Kayla what was it like for you hearing I was suicidal?
“It was a shock, because I don’t think I was really expecting it. I thought I knew everything.
“We are very close and I never assumed there would be something so big about your life that you couldn’t tell me. It made me question myself more than anything else wondering what I had or hadn’t done that could have made it easier for you to tell me.”
After listening did you understand it wasn’t you that had prevented me saying anything?
“Totally, because after the initial words were said and you spoke for a while and told me all about it, I could understand just how scared you were.
“While it was new for me, it was also new for you and you felt there was a shame associated with it. I got it totally after that.”
I notice as I ask you these questions your voice is shaking, can I ask why?
“Because I don’t like talking about it (body tenses). I don’t like thinking of you in that pain and how upset you were.”
After that how did you go about getting me help?
“I knew your counsellor had to be working the next morning, that night there was nothing at all available and your biggest fear was the men in the white coats, so there was no way I was going to put you through that.
“That night I didn’t take my eyes off you and we stayed up talking, as I was terrified to leave you alone.
“The following day (Kayla laughs as she describes running up a bill of about €90 with all the people she had to ring, One of which was my counsellor) I rang your counsellor and I told her what had happened and she told me take you to the GP and to wait until you told the GP the exact words.”
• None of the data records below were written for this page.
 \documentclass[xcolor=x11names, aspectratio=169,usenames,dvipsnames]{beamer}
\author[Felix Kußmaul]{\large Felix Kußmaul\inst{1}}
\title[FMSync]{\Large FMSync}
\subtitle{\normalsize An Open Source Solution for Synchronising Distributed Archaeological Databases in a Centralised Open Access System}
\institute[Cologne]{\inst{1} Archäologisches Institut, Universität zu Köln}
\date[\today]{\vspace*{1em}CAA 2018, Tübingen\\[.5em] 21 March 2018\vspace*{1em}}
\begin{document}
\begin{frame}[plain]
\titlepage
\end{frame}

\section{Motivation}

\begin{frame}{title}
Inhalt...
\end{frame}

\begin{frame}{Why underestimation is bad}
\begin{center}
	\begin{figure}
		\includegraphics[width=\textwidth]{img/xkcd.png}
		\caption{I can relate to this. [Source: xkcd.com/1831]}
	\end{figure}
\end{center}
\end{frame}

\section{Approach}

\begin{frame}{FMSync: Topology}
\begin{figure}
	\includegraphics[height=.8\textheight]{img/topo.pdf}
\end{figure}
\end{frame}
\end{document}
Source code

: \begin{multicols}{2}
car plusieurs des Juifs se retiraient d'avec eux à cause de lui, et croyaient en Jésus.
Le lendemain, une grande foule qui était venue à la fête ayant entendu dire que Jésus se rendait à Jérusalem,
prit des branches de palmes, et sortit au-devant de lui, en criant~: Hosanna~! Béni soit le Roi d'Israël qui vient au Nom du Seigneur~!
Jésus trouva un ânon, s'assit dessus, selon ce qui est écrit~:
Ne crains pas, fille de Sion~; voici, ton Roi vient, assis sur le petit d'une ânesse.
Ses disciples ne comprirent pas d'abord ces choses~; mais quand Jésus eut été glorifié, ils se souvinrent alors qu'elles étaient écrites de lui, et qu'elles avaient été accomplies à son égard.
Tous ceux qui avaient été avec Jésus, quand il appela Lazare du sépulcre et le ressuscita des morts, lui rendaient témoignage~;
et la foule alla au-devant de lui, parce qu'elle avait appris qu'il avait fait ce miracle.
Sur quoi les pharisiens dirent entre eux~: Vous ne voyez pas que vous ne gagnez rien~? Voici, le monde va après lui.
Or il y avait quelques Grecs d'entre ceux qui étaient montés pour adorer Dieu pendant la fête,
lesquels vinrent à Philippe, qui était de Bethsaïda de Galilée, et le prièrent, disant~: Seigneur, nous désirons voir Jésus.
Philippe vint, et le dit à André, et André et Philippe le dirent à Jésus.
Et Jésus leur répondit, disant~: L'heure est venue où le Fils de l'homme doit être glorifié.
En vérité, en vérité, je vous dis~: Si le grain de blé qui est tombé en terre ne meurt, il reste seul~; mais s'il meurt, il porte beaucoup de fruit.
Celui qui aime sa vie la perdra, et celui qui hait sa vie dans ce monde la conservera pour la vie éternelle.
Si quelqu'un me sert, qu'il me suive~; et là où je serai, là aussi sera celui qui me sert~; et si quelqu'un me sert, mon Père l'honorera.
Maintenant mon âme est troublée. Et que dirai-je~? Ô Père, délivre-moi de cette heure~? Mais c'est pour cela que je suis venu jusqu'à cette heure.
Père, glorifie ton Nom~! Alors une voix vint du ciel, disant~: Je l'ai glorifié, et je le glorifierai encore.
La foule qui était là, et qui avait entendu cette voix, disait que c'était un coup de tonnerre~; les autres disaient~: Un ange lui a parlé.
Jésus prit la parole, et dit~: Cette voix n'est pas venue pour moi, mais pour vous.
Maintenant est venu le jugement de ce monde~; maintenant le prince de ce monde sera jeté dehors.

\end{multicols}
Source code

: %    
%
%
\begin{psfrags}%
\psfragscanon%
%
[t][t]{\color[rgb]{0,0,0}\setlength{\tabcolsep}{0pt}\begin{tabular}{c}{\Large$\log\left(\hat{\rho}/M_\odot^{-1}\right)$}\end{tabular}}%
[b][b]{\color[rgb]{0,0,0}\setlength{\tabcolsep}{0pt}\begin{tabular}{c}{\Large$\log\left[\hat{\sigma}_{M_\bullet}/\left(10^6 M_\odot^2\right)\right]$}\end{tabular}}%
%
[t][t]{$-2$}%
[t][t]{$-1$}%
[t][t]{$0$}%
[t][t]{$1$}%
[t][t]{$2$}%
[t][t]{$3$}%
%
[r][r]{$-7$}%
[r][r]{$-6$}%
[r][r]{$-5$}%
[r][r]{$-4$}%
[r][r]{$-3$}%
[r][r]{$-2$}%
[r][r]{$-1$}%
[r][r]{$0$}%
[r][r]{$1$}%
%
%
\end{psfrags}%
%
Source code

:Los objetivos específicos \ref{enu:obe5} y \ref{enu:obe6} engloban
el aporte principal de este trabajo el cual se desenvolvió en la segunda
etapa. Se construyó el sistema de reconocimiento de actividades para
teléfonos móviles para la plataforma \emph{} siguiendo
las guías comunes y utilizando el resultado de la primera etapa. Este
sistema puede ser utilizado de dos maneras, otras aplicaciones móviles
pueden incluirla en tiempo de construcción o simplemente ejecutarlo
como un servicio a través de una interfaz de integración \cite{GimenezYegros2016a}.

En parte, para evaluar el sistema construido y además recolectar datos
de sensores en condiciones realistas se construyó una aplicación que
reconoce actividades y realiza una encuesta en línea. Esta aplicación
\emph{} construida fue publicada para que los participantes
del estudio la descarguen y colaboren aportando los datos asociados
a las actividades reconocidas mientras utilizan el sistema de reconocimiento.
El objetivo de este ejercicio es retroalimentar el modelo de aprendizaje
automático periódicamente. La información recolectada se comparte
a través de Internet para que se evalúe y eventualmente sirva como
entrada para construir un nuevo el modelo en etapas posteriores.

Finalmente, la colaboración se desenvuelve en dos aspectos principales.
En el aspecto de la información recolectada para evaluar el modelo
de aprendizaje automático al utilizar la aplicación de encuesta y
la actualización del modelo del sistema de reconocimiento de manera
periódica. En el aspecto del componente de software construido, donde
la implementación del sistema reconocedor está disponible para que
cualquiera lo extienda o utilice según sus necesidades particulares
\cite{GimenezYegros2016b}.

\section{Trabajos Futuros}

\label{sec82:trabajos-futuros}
What were the exact words?
“That you were suicidal, but didn’t have a plan in place.
“I then left you in private with the doctor and you came out some time later and absolutely f***ed me outta it.
“You said how the f**k could I do this to you? I should never have told?
“They’re all going to think you were a nut job and how you could not believe you I did this.”
What did you think hearing those words come out of my mouth?
“I knew you hated me but I knew professional help was needed and I couldn’t handle this alone.
“I didn’t know the proper way, it was between betraying you or not having you around anymore. It was the lesser of two evils.”
What would you say to someone that may be in your shoes now thinking another person is suicidal?
“Don’t hope for the best, dive straight into it and ask if the person is suicidal.
“Do not try and carry that weight yourself, you must get professionals involved.
“The person won’t want you to but you have to and always always, always look for help.”
As the interview comes to a close, I am overwhelmed with sadness to think of what she went through and what I said in moments of anger.
Now we are a few years on and as the person that was once feeling suicidal, I forgave her after some time, once I got help and now I am going to be forever grateful for what she did.
She put my wellbeing first regardless of the repercussions.